Another group at MIT issued a report earlier intended to revive interest in using nuclear power. I’m not sure of why MIT is so focused on this issue and continuing to rely on data and projections that are clearly outdated or wrong, but it does have one of the leading departments in nuclear science and engineering. It’s sad to see that such a prestigious institution is allowing its economic self interest to cloud its vision of the future.
What do you see in the future of relying on renewables? Is it economically feasible to build excess renewable capacity that can supply enough storage to run the system the rest of the day? How would the costs of this system compare to nuclear power at actual current costs? Will advanced nuclear power drop costs by 50%? Let us know your thoughts and add any useful references.
This paper from the American Economic Review found that consumers use a discount rate in excess of 15% in valuing residential solar power credits, compared to a social-wide discount rate of 3%. The implication is that a government can incent the same amount of solar investment through an upfront credit for as little as half the cost of a per kilowatt-hour ongoing subsidy.

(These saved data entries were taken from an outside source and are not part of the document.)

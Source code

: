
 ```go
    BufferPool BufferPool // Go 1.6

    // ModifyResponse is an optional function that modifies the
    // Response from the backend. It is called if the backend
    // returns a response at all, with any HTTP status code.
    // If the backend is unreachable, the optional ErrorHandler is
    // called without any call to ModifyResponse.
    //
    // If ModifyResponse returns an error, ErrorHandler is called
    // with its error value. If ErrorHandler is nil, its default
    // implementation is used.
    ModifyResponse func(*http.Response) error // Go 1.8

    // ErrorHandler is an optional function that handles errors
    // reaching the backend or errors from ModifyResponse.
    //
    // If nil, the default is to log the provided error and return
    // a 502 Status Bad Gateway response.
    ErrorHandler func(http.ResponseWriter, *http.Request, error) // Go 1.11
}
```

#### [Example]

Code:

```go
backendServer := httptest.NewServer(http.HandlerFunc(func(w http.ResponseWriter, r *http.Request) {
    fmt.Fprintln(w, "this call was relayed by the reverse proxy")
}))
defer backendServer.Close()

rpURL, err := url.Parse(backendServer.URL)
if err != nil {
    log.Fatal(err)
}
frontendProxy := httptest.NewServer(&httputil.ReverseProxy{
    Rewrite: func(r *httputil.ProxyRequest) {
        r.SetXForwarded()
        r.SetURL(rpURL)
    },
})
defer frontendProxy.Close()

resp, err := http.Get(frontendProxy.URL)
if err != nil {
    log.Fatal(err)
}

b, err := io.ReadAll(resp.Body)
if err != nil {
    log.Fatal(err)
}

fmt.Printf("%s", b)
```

The California Solar Initiative had two different incentive methods, the Performance Based Incentive (PBI) which was paid out over 5 years and the Expected Performance-Based Buydowns (EPBB) paid out upfront. The former was preferred by policy makers but the latter was more popular with homeowners. Now we know the degree of difference in the preference.

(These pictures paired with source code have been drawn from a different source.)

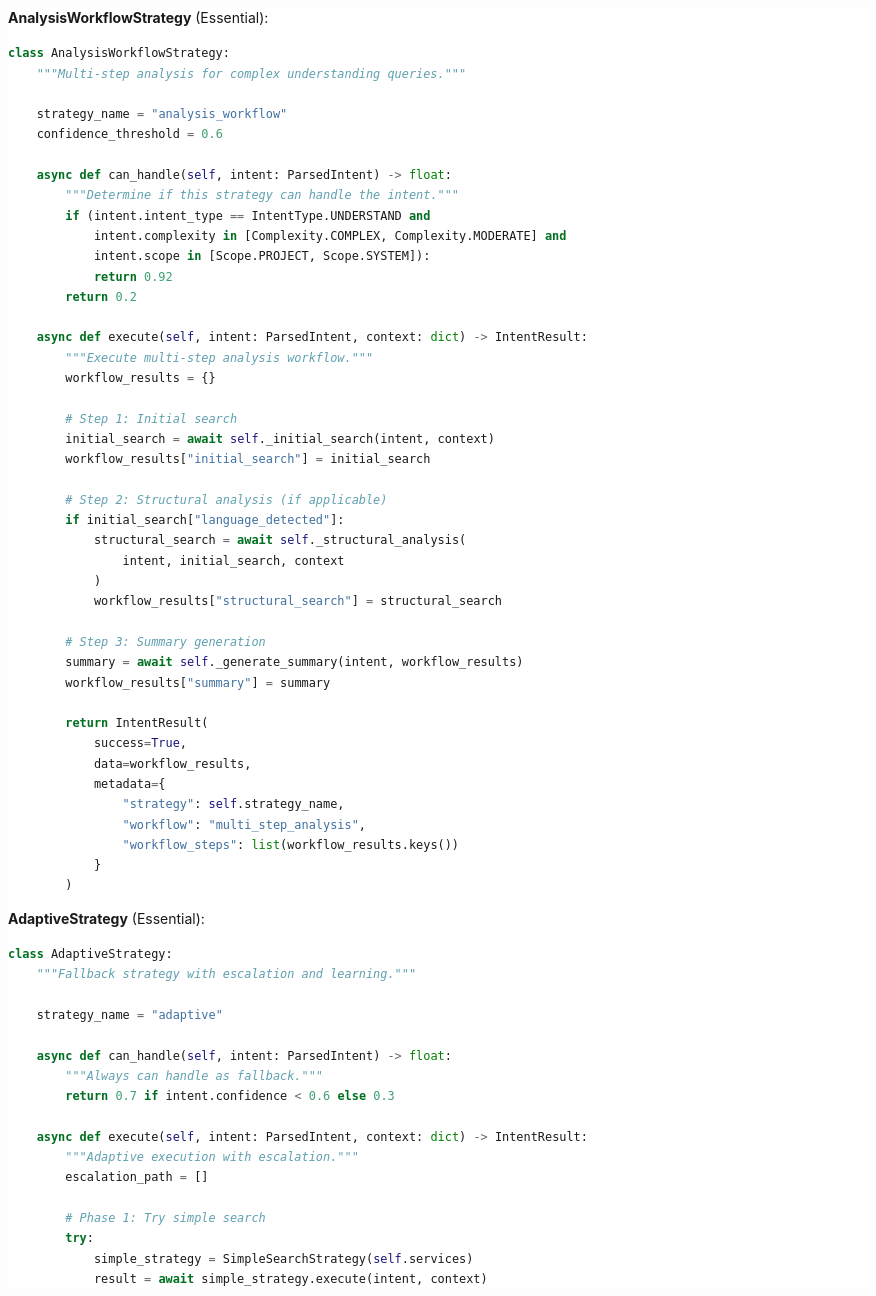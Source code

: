 **AnalysisWorkflowStrategy** (Essential):
```python
class AnalysisWorkflowStrategy:
    """Multi-step analysis for complex understanding queries."""
    
    strategy_name = "analysis_workflow"
    confidence_threshold = 0.6
    
    async def can_handle(self, intent: ParsedIntent) -> float:
        """Determine if this strategy can handle the intent."""
        if (intent.intent_type == IntentType.UNDERSTAND and
            intent.complexity in [Complexity.COMPLEX, Complexity.MODERATE] and
            intent.scope in [Scope.PROJECT, Scope.SYSTEM]):
            return 0.92
        return 0.2
    
    async def execute(self, intent: ParsedIntent, context: dict) -> IntentResult:
        """Execute multi-step analysis workflow."""
        workflow_results = {}
        
        # Step 1: Initial search
        initial_search = await self._initial_search(intent, context)
        workflow_results["initial_search"] = initial_search
        
        # Step 2: Structural analysis (if applicable)
        if initial_search["language_detected"]:
            structural_search = await self._structural_analysis(
                intent, initial_search, context
            )
            workflow_results["structural_search"] = structural_search
        
        # Step 3: Summary generation
        summary = await self._generate_summary(intent, workflow_results)
        workflow_results["summary"] = summary
        
        return IntentResult(
            success=True,
            data=workflow_results,
            metadata={
                "strategy": self.strategy_name,
                "workflow": "multi_step_analysis",
                "workflow_steps": list(workflow_results.keys())
            }
        )
```

**AdaptiveStrategy** (Essential):
```python
class AdaptiveStrategy:
    """Fallback strategy with escalation and learning."""
    
    strategy_name = "adaptive"
    
    async def can_handle(self, intent: ParsedIntent) -> float:
        """Always can handle as fallback."""
        return 0.7 if intent.confidence < 0.6 else 0.3
    
    async def execute(self, intent: ParsedIntent, context: dict) -> IntentResult:
        """Adaptive execution with escalation."""
        escalation_path = []
        
        # Phase 1: Try simple search
        try:
            simple_strategy = SimpleSearchStrategy(self.services)
            result = await simple_strategy.execute(intent, context)
```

Panel imports were up 1,200 percent in fourth quarter 2017. That implies that installers were banking supplies to ride out the import tariff imposed by the Trump Administration. Unfortunately, it also means that the rapid technical and cost progress for panels may stall for that three year period.
A new study in Nature Energy finds storing rooftop solar can increase emissions and energy consumption.

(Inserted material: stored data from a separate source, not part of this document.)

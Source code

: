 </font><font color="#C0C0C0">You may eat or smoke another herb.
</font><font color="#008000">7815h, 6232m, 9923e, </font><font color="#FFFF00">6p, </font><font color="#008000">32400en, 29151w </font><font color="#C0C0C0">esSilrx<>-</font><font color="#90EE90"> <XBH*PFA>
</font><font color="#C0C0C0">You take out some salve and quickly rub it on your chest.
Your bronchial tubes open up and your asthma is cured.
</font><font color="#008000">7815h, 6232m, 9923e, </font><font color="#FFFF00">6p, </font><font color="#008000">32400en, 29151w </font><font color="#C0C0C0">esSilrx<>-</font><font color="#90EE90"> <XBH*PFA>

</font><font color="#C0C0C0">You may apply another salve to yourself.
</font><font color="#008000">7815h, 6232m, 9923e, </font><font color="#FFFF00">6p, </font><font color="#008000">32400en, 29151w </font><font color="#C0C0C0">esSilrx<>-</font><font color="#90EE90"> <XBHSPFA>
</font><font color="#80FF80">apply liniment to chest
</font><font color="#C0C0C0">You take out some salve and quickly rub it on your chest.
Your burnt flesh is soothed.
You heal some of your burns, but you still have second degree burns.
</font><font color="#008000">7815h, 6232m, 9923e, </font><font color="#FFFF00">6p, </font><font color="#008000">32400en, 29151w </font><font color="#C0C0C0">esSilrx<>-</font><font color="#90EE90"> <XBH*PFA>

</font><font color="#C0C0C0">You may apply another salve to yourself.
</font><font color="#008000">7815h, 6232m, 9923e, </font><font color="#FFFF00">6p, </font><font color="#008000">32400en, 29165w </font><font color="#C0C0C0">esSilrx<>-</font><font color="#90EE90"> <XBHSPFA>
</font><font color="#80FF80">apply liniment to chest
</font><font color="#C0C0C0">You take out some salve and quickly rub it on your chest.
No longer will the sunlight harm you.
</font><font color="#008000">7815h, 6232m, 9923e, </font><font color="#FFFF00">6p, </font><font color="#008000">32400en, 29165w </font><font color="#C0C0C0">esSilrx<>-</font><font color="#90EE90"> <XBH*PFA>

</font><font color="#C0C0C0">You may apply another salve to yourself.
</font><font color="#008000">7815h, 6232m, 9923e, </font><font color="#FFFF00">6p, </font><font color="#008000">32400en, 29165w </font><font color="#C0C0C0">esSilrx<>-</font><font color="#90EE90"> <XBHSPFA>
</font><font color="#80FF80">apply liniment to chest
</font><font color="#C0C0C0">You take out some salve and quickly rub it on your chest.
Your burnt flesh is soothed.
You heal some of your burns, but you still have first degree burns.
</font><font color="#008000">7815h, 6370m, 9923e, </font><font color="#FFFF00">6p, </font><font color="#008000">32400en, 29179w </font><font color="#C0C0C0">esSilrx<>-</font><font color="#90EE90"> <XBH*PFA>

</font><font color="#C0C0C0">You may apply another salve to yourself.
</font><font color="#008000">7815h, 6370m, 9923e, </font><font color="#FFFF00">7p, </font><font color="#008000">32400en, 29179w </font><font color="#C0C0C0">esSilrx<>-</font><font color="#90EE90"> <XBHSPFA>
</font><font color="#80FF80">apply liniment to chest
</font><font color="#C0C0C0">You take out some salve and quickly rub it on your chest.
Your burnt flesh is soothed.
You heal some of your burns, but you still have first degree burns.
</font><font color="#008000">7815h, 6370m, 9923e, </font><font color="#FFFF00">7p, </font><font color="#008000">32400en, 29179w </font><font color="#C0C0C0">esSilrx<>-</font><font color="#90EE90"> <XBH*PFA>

My thoughts: Here’s the key statement for the finding in this report: “based on today’s Texas grid mix, which is primarily made up of fossil fuels.” If the either the marginal generation on the grid is low or no GHG (e.g., renewables overgeneration which is an increasing problem in California) or the connection to the grid is cut or restricted (e.g., in a microgrid), then this premise doesn’t hold.
This study relies on fossil fueled generation being the marginal energy source. It also focuses solely on operational changes with existing resources. The appropriate frame is looking at the change in generation investment with and without storage, so for example more renewables become cost effective with storage so the overall generation mix changes.
The second problem is that most of the production cost models are yet incapable of capturing reduction in flexible capacity use. That’s why the California Energy Commission has had DNV and LBNL working on modeling those resources. So the emission savings are underestimated.
The third problem is that savings in residual unit commitment (RUC) is underestimated in the models. These are gas units running on standby with no-load, to be available the next day for ramping, load following or reliability. Storage reduces the need for these resources as well. NREL recently released a study on the value of storage that captures this benefit.
If these findings are valid, then the existing Helms pumped storage plant is also increasing GHG emissions. One could go so far as to say that the value of pondage hydropower storage may be so diminished that relicensing conditions that require run of river operations may have little effect on costs and GHG emissions.